*THE PROBLEM*: Every line below between the one holding "plg_user_oneloginsaml.zip (the plugin)" and the one holding "At the admin interface, click on Extensions > Plugin", inclusive, should be copied exactly, and no other line.
RECORDS FOR THE TASK Start Marker
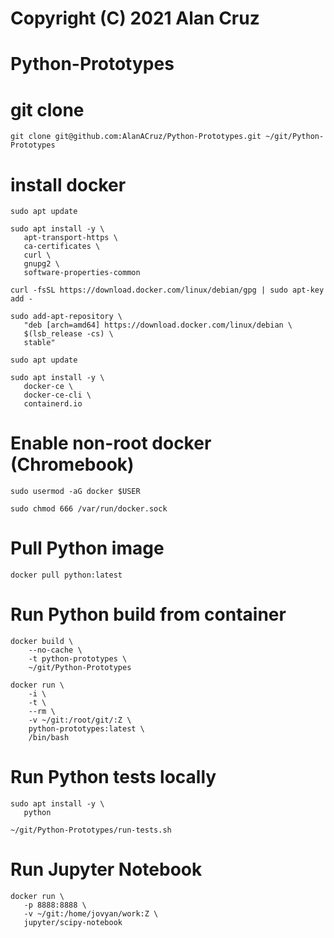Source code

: # Copyright (C) 2021 Alan Cruz
# Python-Prototypes

# git clone
```
git clone git@github.com:AlanACruz/Python-Prototypes.git ~/git/Python-Prototypes
```

# install docker
```
sudo apt update

sudo apt install -y \
   apt-transport-https \
   ca-certificates \
   curl \
   gnupg2 \
   software-properties-common

curl -fsSL https://download.docker.com/linux/debian/gpg | sudo apt-key add -

sudo add-apt-repository \
   "deb [arch=amd64] https://download.docker.com/linux/debian \
   $(lsb_release -cs) \
   stable"
   
sudo apt update

sudo apt install -y \
   docker-ce \
   docker-ce-cli \
   containerd.io
```

# Enable non-root docker (Chromebook)
```
sudo usermod -aG docker $USER

sudo chmod 666 /var/run/docker.sock
```

# Pull Python image
```
docker pull python:latest
```

# Run Python build from container
```
docker build \
    --no-cache \
    -t python-prototypes \
    ~/git/Python-Prototypes

docker run \
    -i \
    -t \
    --rm \
    -v ~/git:/root/git/:Z \
    python-prototypes:latest \
    /bin/bash
```

# Run Python tests locally
```
sudo apt install -y \
   python

~/git/Python-Prototypes/run-tests.sh
```

# Run Jupyter Notebook
```
docker run \ 
   -p 8888:8888 \
   -v ~/git:/home/jovyan/work:Z \
   jupyter/scipy-notebook
```
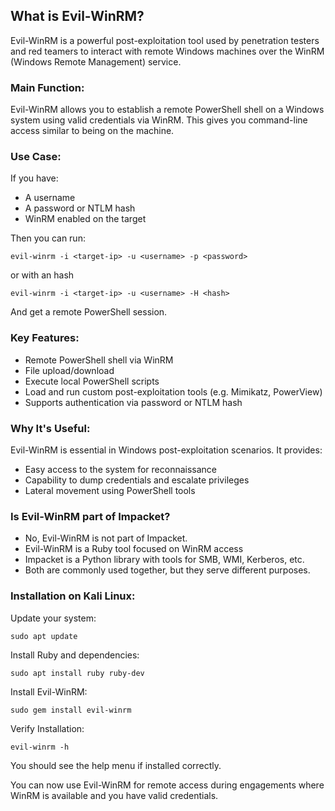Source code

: 
## What is Evil-WinRM?

Evil-WinRM is a powerful post-exploitation tool used by penetration testers and red teamers to interact with remote Windows machines over the WinRM (Windows Remote Management) service.

### Main Function:

Evil-WinRM allows you to establish a remote PowerShell shell on a Windows system using valid credentials via WinRM. This gives you command-line access similar to being on the machine.
### Use Case:

If you have:

- A username    
- A password or NTLM hash
- WinRM enabled on the target

Then you can run:

```
evil-winrm -i <target-ip> -u <username> -p <password>
```

or with an hash

```
evil-winrm -i <target-ip> -u <username> -H <hash>
```

And get a remote PowerShell session.

### Key Features:

- Remote PowerShell shell via WinRM
- File upload/download
- Execute local PowerShell scripts
- Load and run custom post-exploitation tools (e.g. Mimikatz, PowerView)
- Supports authentication via password or NTLM hash

### Why It's Useful:

Evil-WinRM is essential in Windows post-exploitation scenarios. It provides:

- Easy access to the system for reconnaissance
- Capability to dump credentials and escalate privileges
- Lateral movement using PowerShell tools

### Is Evil-WinRM part of Impacket?

- No, Evil-WinRM is not part of Impacket.
- Evil-WinRM is a Ruby tool focused on WinRM access
- Impacket is a Python library with tools for SMB, WMI, Kerberos, etc.
- Both are commonly used together, but they serve different purposes.

### Installation on Kali Linux:

Update your system:

```
sudo apt update
```

Install Ruby and dependencies:

```
sudo apt install ruby ruby-dev
```

Install Evil-WinRM:

```
sudo gem install evil-winrm
```

Verify Installation:

```
evil-winrm -h
```

You should see the help menu if installed correctly.

You can now use Evil-WinRM for remote access during engagements where WinRM is available and you have valid credentials.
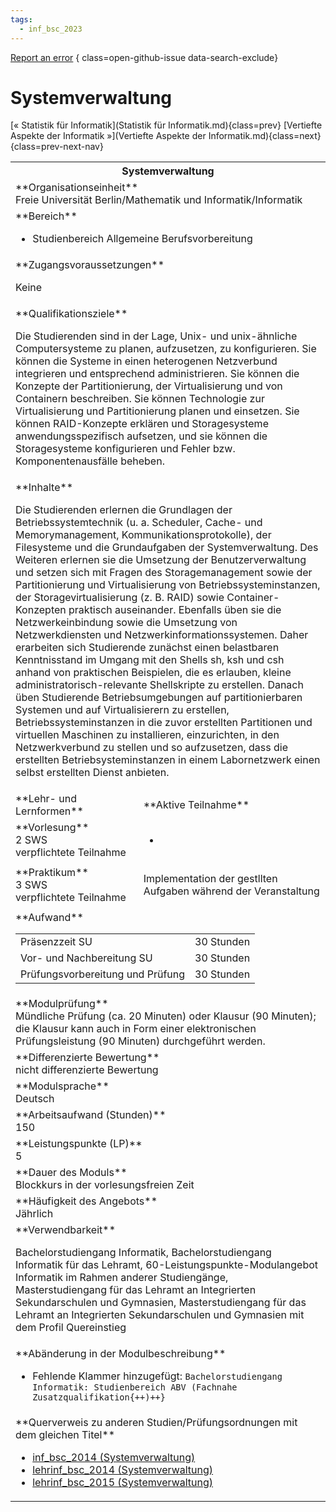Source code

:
 ```yaml
---
tags:
  - inf_bsc_2023
---
```

[Report an error](https://github.com/SGSSGene/FUB-SUP/issues/new?title=Error%20in%20%22Systemverwaltung%22&body=There%20seems%20to%20be%20an%20error%20in%20module%20%22Systemverwaltung%22%2E%0A%0A%3CDescribe%20here%20a%20slightly%20more%20detailed%20description%20of%20what%20is%20wrong%3E&labels=bug)
{ class=open-github-issue data-search-exclude}

# Systemverwaltung

[« Statistik für Informatik](Statistik für Informatik.md){class=prev}
[Vertiefte Aspekte der Informatik »](Vertiefte Aspekte der Informatik.md){class=next}
{class=prev-next-nav}

<table markdown id="moduledesc">
<tr markdown class="moduledesc_head"><th colspan="2">Systemverwaltung </th></tr>
<tr markdown><td colspan="2">**Organisationseinheit**   <br>Freie Universität Berlin/Mathematik und Informatik/Informatik</td></tr>

<tr markdown><td colspan="2">**Bereich**<br>


- Studienbereich Allgemeine Berufsvorbereitung

</td></tr>

<tr markdown><td colspan="2">**Zugangsvoraussetzungen** <br>

Keine


</td></tr>
<tr markdown><td colspan="2">**Qualifikationsziele**    <br>

Die Studierenden sind in der Lage, Unix- und unix-ähnliche Computersysteme
zu planen, aufzusetzen, zu konfigurieren. Sie können die Systeme in einen
heterogenen Netzverbund integrieren und entsprechend administrieren. Sie
können die Konzepte der Partitionierung, der Virtualisierung und von
Containern beschreiben. Sie können Technologie zur Virtualisierung und
Partitionierung planen und einsetzen. Sie können RAID-Konzepte erklären und
Storagesysteme anwendungsspezifisch aufsetzen, und sie können die
Storagesysteme konfigurieren und Fehler bzw. Komponentenausfälle beheben.


</td></tr>
<tr markdown><td colspan="2">**Inhalte**                <br>

Die Studierenden erlernen die Grundlagen der Betriebssystemtechnik (u. a.
Scheduler, Cache- und Memorymanagement, Kommunikationsprotokolle), der
Filesysteme und die Grundaufgaben der Systemverwaltung. Des Weiteren
erlernen sie die Umsetzung der Benutzerverwaltung und setzen sich mit Fragen
des Storagemanagement sowie der Partitionierung und Virtualisierung von
Betriebssysteminstanzen, der Storagevirtualisierung (z. B. RAID) sowie
Container-Konzepten praktisch auseinander. Ebenfalls üben sie die
Netzwerkeinbindung sowie die Umsetzung von Netzwerkdiensten und
Netzwerkinformationssystemen. Daher erarbeiten sich Studierende zunächst
einen belastbaren Kenntnisstand im Umgang mit den Shells sh, ksh und csh
anhand von praktischen Beispielen, die es erlauben, kleine
administratorisch-relevante Shellskripte zu erstellen. Danach üben
Studierende Betriebsumgebungen auf partitionierbaren Systemen und auf
Virtualisierern zu erstellen, Betriebssysteminstanzen in die zuvor
erstellten Partitionen und virtuellen Maschinen zu installieren,
einzurichten, in den Netzwerkverbund zu stellen und so aufzusetzen, dass die
erstellten Betriebsysteminstanzen in einem Labornetzwerk einen selbst
erstellten Dienst anbieten.


</td></tr>

<tr markdown><td>**Lehr- und Lernformen**</td><td>**Aktive Teilnahme**</td></tr>
<tr markdown><td> **Vorlesung** <br>2 SWS <br> verpflichtete Teilnahme</td><td>

-
</td></tr>
<tr markdown><td> **Praktikum** <br>3 SWS <br> verpflichtete Teilnahme</td><td>

Implementation der gestllten Aufgaben während der Veranstaltung
</td></tr>
<tr markdown><td colspan="2">**Aufwand**                <br>
<table class="aufwand_table">
<tr><td>Präsenzzeit SU</td><td>30 Stunden</td></tr>
<tr><td>Vor- und Nachbereitung SU</td><td>30 Stunden</td></tr>
<tr><td>Prüfungsvorbereitung und Prüfung</td><td>30 Stunden</td></tr>
</table>

</td></tr>
<tr markdown><td colspan="2">**Modulprüfung**             <br>Mündliche Prüfung (ca. 20 Minuten) oder Klausur (90 Minuten); die Klausur
kann auch in Form einer elektronischen Prüfungsleistung (90 Minuten)
durchgeführt werden.


</td></tr>
<tr markdown><td colspan="2">**Differenzierte Bewertung** <br>nicht differenzierte Bewertung

</td></tr>
<tr markdown><td colspan="2">**Modulsprache**             <br>Deutsch</td></tr>
<tr markdown><td colspan="2">**Arbeitsaufwand (Stunden)** <br>150</td></tr>
<tr markdown><td colspan="2">**Leistungspunkte (LP)**     <br>5</td></tr>
<tr markdown><td colspan="2">**Dauer des Moduls**         <br>Blockkurs in der vorlesungsfreien Zeit</td></tr>
<tr markdown><td colspan="2">**Häufigkeit des Angebots**  <br>Jährlich</td></tr>
<tr markdown><td colspan="2">**Verwendbarkeit**           <br>

Bachelorstudiengang Informatik, Bachelorstudiengang Informatik für das
Lehramt, 60-Leistungspunkte-Modulangebot Informatik im Rahmen anderer
Studiengänge, Masterstudiengang für das Lehramt an Integrierten
Sekundarschulen und Gymnasien, Masterstudiengang für das Lehramt an
Integrierten Sekundarschulen und Gymnasien mit dem Profil Quereinstieg


</td></tr>
<tr markdown><td colspan="2">**Abänderung in der Modulbeschreibung**<br>


- Fehlende Klammer hinzugefügt: `Bachelorstudiengang Informatik: Studienbereich ABV (Fachnahe Zusatzqualifikation{++)++}`

</td></tr>

<tr markdown><td colspan="2">**Querverweis zu anderen Studien/Prüfungsordnungen mit dem gleichen Titel**<br>


- [inf_bsc_2014 (Systemverwaltung)](../../inf_bsc_2014/modules/Systemverwaltung.md)
- [lehrinf_bsc_2014 (Systemverwaltung)](../../lehrinf_bsc_2014/modules/Systemverwaltung.md)
- [lehrinf_bsc_2015 (Systemverwaltung)](../../lehrinf_bsc_2015/modules/Systemverwaltung.md)

</td></tr>

</table>
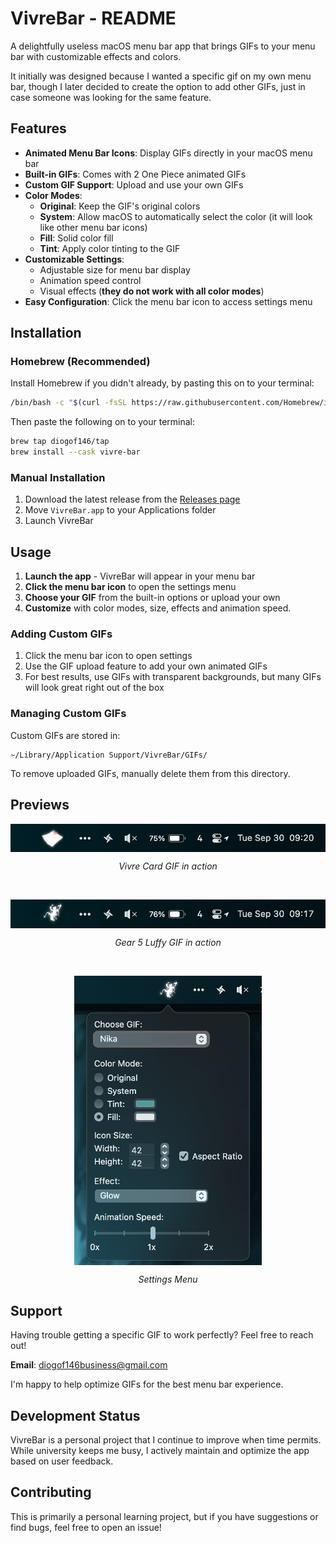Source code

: # VivreBar - README

A delightfully useless macOS menu bar app that brings GIFs to your menu bar with customizable effects and colors.

It initially was designed because I wanted a specific gif on my own menu bar, though I later decided to create the option to add other GIFs, just in case someone was looking for the same feature.

## Features

- **Animated Menu Bar Icons**: Display GIFs directly in your macOS menu bar
- **Built-in GIFs**: Comes with 2 One Piece animated GIFs
- **Custom GIF Support**: Upload and use your own GIFs
- **Color Modes**: 
  - **Original**: Keep the GIF's original colors
  - **System**: Allow macOS to automatically select the color (it will look like other menu bar icons)
  - **Fill**: Solid color fill
  - **Tint**: Apply color tinting to the GIF
- **Customizable Settings**:
  - Adjustable size for menu bar display
  - Animation speed control
  - Visual effects (**they do not work with all color modes**)
- **Easy Configuration**: Click the menu bar icon to access settings menu

## Installation

### Homebrew (Recommended)

Install Homebrew if you didn't already, by pasting this on to your terminal:

```bash
/bin/bash -c "$(curl -fsSL https://raw.githubusercontent.com/Homebrew/install/HEAD/install.sh)"
```

Then paste the following on to your terminal:

```bash
brew tap diogof146/tap
brew install --cask vivre-bar
```

### Manual Installation

1. Download the latest release from the [Releases page](https://github.com/diogof146/vivre-bar/releases)
2. Move `VivreBar.app` to your Applications folder
3. Launch VivreBar

## Usage

1. **Launch the app** - VivreBar will appear in your menu bar
2. **Click the menu bar icon** to open the settings menu
3. **Choose your GIF** from the built-in options or upload your own
4. **Customize** with color modes, size, effects and animation speed.

### Adding Custom GIFs

1. Click the menu bar icon to open settings
2. Use the GIF upload feature to add your own animated GIFs
3. For best results, use GIFs with transparent backgrounds, but many GIFs will look great right out of the box

### Managing Custom GIFs

Custom GIFs are stored in:
```
~/Library/Application Support/VivreBar/GIFs/
```

To remove uploaded GIFs, manually delete them from this directory.

## Previews

<div style: align="center">
<img src="screenshots/vivre_gif.gif" align="center"/>

*Vivre Card GIF in action*

&nbsp;
&nbsp;
&nbsp;
&nbsp;
&nbsp;

<img src="screenshots/nika_gif.gif" align="center"/>

*Gear 5 Luffy GIF in action*

&nbsp;
&nbsp;
&nbsp;
&nbsp;
&nbsp;

<img src="screenshots/settings_menu.png" width ="300" align="center"/>

*Settings Menu*
</div>

## Support

Having trouble getting a specific GIF to work perfectly? Feel free to reach out!

**Email**: diogof146business@gmail.com

I'm happy to help optimize GIFs for the best menu bar experience.

## Development Status

VivreBar is a personal project that I continue to improve when time permits. While university keeps me busy, I actively maintain and optimize the app based on user feedback.

## Contributing

This is primarily a personal learning project, but if you have suggestions or find bugs, feel free to open an issue!
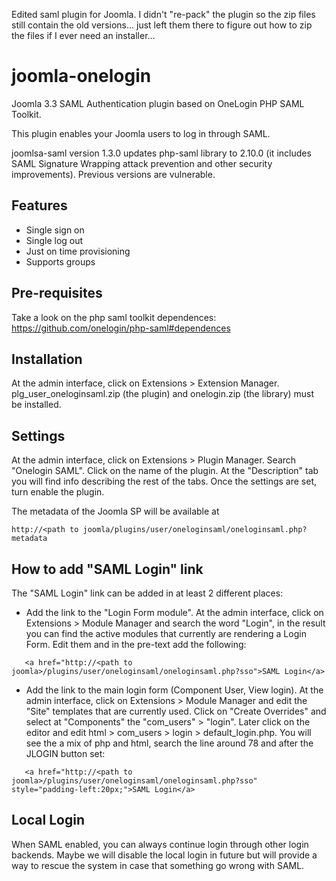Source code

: Edited saml plugin for Joomla.
I didn't "re-pack" the plugin so the zip files still contain the old versions... just left them there to figure out how to zip the files if I ever need an installer...

joomla-onelogin
===============

Joomla 3.3 SAML Authentication plugin based on OneLogin PHP SAML Toolkit.

This plugin enables your Joomla users to log in through SAML.

joomlsa-saml version 1.3.0 updates php-saml library to 2.10.0 (it includes SAML Signature Wrapping attack prevention and other security improvements).
Previous versions are vulnerable.

Features
--------

* Single sign on
* Single log out
* Just on time provisioning
* Supports groups


Pre-requisites
--------------

Take a look on the php saml toolkit dependences:
https://github.com/onelogin/php-saml#dependences


Installation
------------

At the admin interface, click on Extensions > Extension Manager. 
plg_user_oneloginsaml.zip (the plugin) and onelogin.zip (the library) must be installed.


Settings
--------

At the admin interface, click on Extensions > Plugin Manager. Search "Onelogin SAML". Click on the name of the plugin. 
At the "Description" tab you will find info describing the rest of the tabs. Once the settings are set, turn enable the plugin.

The metadata of the Joomla SP will be available at
``` 
http://<path to joomla/plugins/user/oneloginsaml/oneloginsaml.php?metadata
```

How to add "SAML Login" link
----------------------------

The "SAML Login" link can be added in at least 2 different places:

* Add the link to the "Login Form module". At the admin interface, click on Extensions > Module Manager and search the
   word "Login", in the result you can find the active modules that currently are rendering a Login Form. Edit them and in the
   pre-text add the following:

```
   <a href="http://<path to joomla>/plugins/user/oneloginsaml/oneloginsaml.php?sso">SAML Login</a>
```

* Add the link to the main login form (Component User, View login). At the admin interface, click on Extensions > Module Manager
   and edit the "Site" templates that are currently used. Click on "Create Overrides" and select at "Components" the "com_users" > "login". Later click on the editor and edit html > com_users > login > default_login.php. You will see the a mix of php and html, search the line around 78 and after the JLOGIN button set:

``` 
   <a href="http://<path to joomla>/plugins/user/oneloginsaml/oneloginsaml.php?sso" style="padding-left:20px;">SAML Login</a>
```

Local Login
-----------

When SAML enabled, you can always continue login through other login backends.
Maybe we will disable the local login in future but will provide a way to rescue the system in case that something go wrong with SAML.
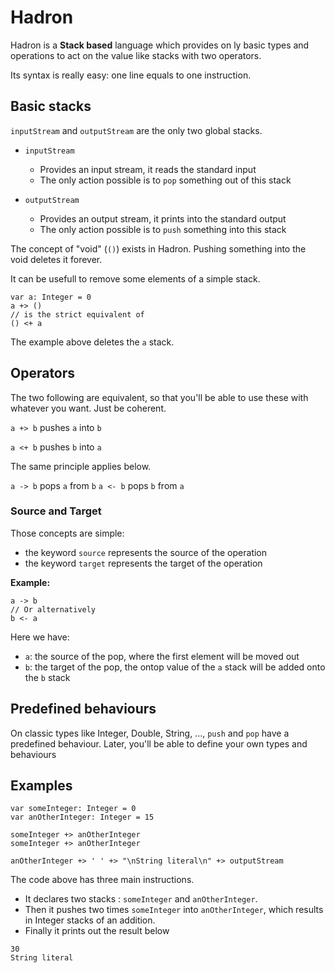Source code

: 
# Hadron

Hadron is a **Stack based** language which provides on ly basic types and operations to act on the value like stacks with two operators.

Its syntax is really easy: one line equals to one instruction.

## Basic stacks

`inputStream` and `outputStream` are the only two global stacks.

+ `inputStream`
    + Provides an input stream, it reads the standard input
    + The only action possible is to `pop` something out of this stack

+ `outputStream` 
    + Provides an output stream, it prints into the standard output
    + The only action possible is to `push` something into this stack

The concept of "void" (`()`) exists in Hadron. Pushing something into the void deletes it forever.

It can be usefull to remove some elements of a simple stack.

```
var a: Integer = 0
a +> ()
// is the strict equivalent of
() <+ a
```

The example above deletes the `a` stack.

## Operators

The two following are equivalent, so that you'll be able to use these with whatever you want.
Just be coherent.

`a +> b` pushes `a` into `b`

`a <+ b` pushes `b` into `a`

The same principle applies below.

`a -> b` pops `a` from `b`
`a <- b` pops `b` from `a`

### Source and Target

Those concepts are simple:

+ the keyword `source` represents the source of the operation
+ the keyword `target` represents the target of the operation

**Example:**

```
a -> b
// Or alternatively
b <- a
```

Here we have:

+ `a`: the source of the pop, where the first element will be moved out
+ `b`: the target of the pop, the ontop value of the `a` stack will be added onto the `b` stack


## Predefined behaviours

On classic types like Integer, Double, String, ..., `push` and `pop` have a predefined behaviour.
Later, you'll be able to define your own types and behaviours

## Examples

```
var someInteger: Integer = 0
var anOtherInteger: Integer = 15

someInteger +> anOtherInteger
someInteger +> anOtherInteger

anOtherInteger +> ' ' +> "\nString literal\n" +> outputStream
```

The code above has three main instructions.

 - It declares two stacks : `someInteger` and `anOtherInteger`.
 - Then it pushes two times `someInteger` into `anOtherInteger`, which results
   in Integer stacks of an addition.
 - Finally it prints out the result below

```
30 
String literal
```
RECORDS FOR THE TASK End Marker
*COMPLETED EXERCISE*:
plg_user_oneloginsaml.zip (the plugin) and onelogin.zip (the library) must be installed.


Settings
--------

At the admin interface, click on Extensions > Plugin Manager. Search "Onelogin SAML". Click on the name of the plugin. 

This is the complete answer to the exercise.